[Opening Task inputs section]
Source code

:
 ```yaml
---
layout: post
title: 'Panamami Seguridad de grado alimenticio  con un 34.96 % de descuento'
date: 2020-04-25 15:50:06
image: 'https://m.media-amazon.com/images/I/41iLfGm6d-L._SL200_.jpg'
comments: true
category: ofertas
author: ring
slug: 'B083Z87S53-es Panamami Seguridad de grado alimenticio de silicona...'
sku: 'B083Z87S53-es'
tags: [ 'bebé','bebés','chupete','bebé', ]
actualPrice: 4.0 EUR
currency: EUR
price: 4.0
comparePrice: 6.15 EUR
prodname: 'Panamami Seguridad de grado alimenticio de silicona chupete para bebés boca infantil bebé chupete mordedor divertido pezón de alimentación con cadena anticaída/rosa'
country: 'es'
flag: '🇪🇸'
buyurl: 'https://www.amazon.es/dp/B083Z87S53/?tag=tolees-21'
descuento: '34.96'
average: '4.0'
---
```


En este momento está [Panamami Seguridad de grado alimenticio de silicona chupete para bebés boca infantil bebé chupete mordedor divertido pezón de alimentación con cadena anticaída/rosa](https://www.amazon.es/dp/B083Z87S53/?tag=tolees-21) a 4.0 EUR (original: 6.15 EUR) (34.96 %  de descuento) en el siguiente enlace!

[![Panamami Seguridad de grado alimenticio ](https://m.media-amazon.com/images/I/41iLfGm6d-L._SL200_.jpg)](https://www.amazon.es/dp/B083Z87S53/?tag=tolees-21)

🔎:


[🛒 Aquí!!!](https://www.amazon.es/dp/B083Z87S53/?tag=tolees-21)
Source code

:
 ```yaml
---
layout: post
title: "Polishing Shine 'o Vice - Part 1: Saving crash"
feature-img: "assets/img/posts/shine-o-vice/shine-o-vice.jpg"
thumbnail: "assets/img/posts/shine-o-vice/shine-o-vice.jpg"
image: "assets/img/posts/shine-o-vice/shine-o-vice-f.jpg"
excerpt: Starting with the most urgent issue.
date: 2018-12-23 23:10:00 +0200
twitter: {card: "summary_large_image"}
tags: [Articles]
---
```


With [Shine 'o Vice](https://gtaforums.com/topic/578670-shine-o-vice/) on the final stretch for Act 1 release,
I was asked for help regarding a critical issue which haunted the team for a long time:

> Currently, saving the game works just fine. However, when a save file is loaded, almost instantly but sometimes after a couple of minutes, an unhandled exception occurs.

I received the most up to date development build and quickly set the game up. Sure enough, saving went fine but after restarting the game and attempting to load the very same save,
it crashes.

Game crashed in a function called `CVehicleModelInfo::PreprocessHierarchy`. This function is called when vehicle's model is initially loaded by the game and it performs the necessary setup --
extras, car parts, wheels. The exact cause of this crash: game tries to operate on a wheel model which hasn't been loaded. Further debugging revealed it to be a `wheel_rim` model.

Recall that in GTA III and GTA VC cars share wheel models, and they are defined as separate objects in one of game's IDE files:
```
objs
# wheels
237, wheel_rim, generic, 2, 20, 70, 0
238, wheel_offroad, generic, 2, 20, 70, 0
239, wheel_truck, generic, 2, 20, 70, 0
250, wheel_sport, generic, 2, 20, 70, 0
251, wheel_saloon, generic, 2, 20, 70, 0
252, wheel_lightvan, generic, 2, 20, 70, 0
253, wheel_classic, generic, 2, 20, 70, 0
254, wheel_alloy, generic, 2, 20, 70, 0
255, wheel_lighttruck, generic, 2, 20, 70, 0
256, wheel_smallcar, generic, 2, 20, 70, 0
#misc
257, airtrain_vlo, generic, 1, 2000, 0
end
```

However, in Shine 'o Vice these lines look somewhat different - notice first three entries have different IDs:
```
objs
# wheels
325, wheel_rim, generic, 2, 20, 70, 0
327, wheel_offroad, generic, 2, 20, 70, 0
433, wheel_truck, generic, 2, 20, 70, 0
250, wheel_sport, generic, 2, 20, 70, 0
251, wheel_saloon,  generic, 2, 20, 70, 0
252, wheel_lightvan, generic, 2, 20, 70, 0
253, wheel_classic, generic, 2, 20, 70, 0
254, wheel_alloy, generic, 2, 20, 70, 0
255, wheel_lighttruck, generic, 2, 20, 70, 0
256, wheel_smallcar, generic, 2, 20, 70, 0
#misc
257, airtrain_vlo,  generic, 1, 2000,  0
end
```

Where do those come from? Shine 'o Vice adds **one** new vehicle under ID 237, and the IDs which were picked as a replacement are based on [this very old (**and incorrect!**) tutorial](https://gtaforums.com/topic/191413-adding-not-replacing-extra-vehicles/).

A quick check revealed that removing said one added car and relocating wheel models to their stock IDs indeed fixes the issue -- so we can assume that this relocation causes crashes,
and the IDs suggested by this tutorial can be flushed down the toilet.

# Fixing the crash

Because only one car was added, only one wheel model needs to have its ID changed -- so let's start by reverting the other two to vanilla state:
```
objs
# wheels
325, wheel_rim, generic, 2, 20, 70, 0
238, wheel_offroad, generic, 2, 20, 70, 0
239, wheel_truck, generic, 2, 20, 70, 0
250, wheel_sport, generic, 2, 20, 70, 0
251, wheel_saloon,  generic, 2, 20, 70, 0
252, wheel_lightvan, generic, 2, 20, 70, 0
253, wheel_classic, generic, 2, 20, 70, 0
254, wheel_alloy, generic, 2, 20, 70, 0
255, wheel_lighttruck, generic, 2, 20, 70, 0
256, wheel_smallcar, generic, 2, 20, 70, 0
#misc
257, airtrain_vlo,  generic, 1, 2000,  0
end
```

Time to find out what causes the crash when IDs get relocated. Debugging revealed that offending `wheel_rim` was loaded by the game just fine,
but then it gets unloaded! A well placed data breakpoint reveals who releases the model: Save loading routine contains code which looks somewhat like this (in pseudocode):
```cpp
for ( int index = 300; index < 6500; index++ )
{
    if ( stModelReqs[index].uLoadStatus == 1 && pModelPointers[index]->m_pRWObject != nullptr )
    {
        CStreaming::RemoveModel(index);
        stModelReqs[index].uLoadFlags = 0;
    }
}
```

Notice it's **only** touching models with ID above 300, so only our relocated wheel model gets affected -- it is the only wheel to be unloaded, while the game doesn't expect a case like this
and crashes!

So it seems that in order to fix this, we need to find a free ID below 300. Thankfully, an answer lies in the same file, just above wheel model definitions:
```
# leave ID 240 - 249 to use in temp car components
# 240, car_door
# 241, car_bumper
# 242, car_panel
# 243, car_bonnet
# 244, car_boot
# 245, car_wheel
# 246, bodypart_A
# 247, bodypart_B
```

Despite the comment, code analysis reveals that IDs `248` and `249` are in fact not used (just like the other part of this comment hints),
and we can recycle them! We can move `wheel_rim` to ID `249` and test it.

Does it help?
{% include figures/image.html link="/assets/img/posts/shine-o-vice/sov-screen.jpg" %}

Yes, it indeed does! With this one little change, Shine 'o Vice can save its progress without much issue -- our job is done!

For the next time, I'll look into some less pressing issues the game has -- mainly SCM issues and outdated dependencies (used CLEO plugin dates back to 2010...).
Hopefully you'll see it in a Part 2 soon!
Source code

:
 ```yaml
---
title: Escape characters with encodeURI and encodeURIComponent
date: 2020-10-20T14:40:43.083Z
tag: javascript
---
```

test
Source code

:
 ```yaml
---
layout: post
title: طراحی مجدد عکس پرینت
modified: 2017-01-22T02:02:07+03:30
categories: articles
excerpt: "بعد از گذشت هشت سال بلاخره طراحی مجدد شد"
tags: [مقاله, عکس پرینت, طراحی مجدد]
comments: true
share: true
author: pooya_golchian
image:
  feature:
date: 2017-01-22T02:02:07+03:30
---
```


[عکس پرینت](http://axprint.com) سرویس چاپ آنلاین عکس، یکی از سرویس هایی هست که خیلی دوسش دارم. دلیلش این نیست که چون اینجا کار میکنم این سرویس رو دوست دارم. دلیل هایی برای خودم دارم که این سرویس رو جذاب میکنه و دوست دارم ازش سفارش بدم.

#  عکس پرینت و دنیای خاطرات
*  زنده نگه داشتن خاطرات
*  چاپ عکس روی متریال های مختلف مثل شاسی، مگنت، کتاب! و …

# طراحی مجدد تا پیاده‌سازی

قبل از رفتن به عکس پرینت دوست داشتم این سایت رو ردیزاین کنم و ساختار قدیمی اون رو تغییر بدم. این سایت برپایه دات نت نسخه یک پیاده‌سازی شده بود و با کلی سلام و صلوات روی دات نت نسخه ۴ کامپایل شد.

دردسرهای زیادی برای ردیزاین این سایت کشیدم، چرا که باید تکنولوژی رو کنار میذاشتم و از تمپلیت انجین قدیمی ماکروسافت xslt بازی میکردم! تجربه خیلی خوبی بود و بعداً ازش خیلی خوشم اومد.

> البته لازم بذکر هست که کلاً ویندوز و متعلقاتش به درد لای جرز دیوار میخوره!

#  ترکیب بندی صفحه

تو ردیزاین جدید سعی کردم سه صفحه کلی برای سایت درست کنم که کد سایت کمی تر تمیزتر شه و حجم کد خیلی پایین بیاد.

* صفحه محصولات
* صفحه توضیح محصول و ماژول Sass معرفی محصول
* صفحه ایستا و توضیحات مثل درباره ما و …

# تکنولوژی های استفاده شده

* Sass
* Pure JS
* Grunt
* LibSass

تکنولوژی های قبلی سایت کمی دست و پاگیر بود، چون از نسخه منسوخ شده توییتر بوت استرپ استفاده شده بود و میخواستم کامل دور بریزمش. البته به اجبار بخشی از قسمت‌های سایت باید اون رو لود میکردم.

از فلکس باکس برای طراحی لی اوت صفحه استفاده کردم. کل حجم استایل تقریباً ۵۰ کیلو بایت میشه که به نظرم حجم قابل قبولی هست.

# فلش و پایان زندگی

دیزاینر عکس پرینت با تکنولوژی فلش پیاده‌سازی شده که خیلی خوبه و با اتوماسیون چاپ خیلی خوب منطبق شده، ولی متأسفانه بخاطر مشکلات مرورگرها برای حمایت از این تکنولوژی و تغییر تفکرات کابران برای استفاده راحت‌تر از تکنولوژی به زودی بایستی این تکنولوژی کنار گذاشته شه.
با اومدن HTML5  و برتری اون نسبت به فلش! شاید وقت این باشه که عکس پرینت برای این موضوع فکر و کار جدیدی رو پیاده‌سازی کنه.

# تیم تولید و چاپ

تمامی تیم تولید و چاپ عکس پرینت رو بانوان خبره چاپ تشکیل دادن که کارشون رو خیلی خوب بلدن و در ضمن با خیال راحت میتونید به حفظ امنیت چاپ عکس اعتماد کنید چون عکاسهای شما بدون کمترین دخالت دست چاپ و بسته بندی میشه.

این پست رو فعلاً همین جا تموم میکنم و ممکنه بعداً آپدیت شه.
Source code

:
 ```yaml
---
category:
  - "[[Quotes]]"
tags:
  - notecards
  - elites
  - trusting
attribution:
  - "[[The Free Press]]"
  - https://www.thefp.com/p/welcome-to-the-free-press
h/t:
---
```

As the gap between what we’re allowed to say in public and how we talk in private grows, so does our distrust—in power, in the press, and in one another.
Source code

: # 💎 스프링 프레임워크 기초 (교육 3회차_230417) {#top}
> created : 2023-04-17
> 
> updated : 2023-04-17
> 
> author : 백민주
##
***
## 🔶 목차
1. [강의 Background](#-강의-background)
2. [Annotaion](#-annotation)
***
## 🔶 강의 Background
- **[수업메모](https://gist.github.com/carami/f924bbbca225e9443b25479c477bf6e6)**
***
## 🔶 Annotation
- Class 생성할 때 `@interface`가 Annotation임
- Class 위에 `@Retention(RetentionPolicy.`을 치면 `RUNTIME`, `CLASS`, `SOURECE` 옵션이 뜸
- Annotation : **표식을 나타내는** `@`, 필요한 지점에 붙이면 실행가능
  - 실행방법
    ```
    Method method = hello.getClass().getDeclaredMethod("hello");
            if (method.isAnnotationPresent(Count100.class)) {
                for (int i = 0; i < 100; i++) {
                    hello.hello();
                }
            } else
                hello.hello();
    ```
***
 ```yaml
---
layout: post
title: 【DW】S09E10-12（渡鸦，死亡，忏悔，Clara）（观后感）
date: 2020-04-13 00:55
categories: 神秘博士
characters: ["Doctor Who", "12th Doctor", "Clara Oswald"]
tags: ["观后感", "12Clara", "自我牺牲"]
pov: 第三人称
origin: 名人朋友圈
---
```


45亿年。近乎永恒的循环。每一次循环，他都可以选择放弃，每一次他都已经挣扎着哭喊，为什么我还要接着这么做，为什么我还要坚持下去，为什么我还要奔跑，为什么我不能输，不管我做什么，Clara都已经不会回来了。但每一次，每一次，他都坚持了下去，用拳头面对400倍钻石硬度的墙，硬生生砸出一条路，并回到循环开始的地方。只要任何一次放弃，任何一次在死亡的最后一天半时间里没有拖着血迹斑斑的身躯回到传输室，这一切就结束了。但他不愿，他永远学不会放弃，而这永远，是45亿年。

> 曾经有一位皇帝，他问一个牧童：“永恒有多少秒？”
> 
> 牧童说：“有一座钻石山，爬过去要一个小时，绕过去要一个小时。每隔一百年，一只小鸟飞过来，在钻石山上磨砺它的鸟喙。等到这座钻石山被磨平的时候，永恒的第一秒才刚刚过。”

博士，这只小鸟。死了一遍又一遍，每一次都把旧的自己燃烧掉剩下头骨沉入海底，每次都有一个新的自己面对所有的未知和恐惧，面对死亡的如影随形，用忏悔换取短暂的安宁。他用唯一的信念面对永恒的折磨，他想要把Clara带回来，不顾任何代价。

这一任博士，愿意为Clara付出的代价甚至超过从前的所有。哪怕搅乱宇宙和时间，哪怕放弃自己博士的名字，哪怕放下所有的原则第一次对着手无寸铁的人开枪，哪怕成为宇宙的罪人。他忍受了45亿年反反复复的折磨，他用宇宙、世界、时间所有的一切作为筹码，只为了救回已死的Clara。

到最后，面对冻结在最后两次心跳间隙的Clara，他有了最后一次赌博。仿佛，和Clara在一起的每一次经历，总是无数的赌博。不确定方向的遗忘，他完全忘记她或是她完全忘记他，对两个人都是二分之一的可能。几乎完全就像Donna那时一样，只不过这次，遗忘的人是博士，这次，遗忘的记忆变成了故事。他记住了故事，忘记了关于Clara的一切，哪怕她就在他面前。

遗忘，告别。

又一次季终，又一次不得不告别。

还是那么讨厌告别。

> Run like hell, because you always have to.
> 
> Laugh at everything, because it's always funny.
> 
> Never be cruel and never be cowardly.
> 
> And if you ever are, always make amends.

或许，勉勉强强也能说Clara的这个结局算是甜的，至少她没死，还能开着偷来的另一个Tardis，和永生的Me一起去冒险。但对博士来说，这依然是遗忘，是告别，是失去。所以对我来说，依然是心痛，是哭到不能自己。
[Closing Task inputs section]
Exercise goal. Each line from the top of the records down to the one with "it crashes." must be retyped exactly; include both ends and nothing else.

Output for this task.
Source code

:
 ```yaml
---
layout: post
title: 'Panamami Seguridad de grado alimenticio  con un 34.96 % de descuento'
date: 2020-04-25 15:50:06
image: 'https://m.media-amazon.com/images/I/41iLfGm6d-L._SL200_.jpg'
comments: true
category: ofertas
author: ring
slug: 'B083Z87S53-es Panamami Seguridad de grado alimenticio de silicona...'
sku: 'B083Z87S53-es'
tags: [ 'bebé','bebés','chupete','bebé', ]
actualPrice: 4.0 EUR
currency: EUR
price: 4.0
comparePrice: 6.15 EUR
prodname: 'Panamami Seguridad de grado alimenticio de silicona chupete para bebés boca infantil bebé chupete mordedor divertido pezón de alimentación con cadena anticaída/rosa'
country: 'es'
flag: '🇪🇸'
buyurl: 'https://www.amazon.es/dp/B083Z87S53/?tag=tolees-21'
descuento: '34.96'
average: '4.0'
---
```


En este momento está [Panamami Seguridad de grado alimenticio de silicona chupete para bebés boca infantil bebé chupete mordedor divertido pezón de alimentación con cadena anticaída/rosa](https://www.amazon.es/dp/B083Z87S53/?tag=tolees-21) a 4.0 EUR (original: 6.15 EUR) (34.96 %  de descuento) en el siguiente enlace!

[![Panamami Seguridad de grado alimenticio ](https://m.media-amazon.com/images/I/41iLfGm6d-L._SL200_.jpg)](https://www.amazon.es/dp/B083Z87S53/?tag=tolees-21)

🔎:


[🛒 Aquí!!!](https://www.amazon.es/dp/B083Z87S53/?tag=tolees-21)
Source code

:
 ```yaml
---
layout: post
title: "Polishing Shine 'o Vice - Part 1: Saving crash"
feature-img: "assets/img/posts/shine-o-vice/shine-o-vice.jpg"
thumbnail: "assets/img/posts/shine-o-vice/shine-o-vice.jpg"
image: "assets/img/posts/shine-o-vice/shine-o-vice-f.jpg"
excerpt: Starting with the most urgent issue.
date: 2018-12-23 23:10:00 +0200
twitter: {card: "summary_large_image"}
tags: [Articles]
---
```


With [Shine 'o Vice](https://gtaforums.com/topic/578670-shine-o-vice/) on the final stretch for Act 1 release,
I was asked for help regarding a critical issue which haunted the team for a long time:

> Currently, saving the game works just fine. However, when a save file is loaded, almost instantly but sometimes after a couple of minutes, an unhandled exception occurs.

I received the most up to date development build and quickly set the game up. Sure enough, saving went fine but after restarting the game and attempting to load the very same save,
it crashes.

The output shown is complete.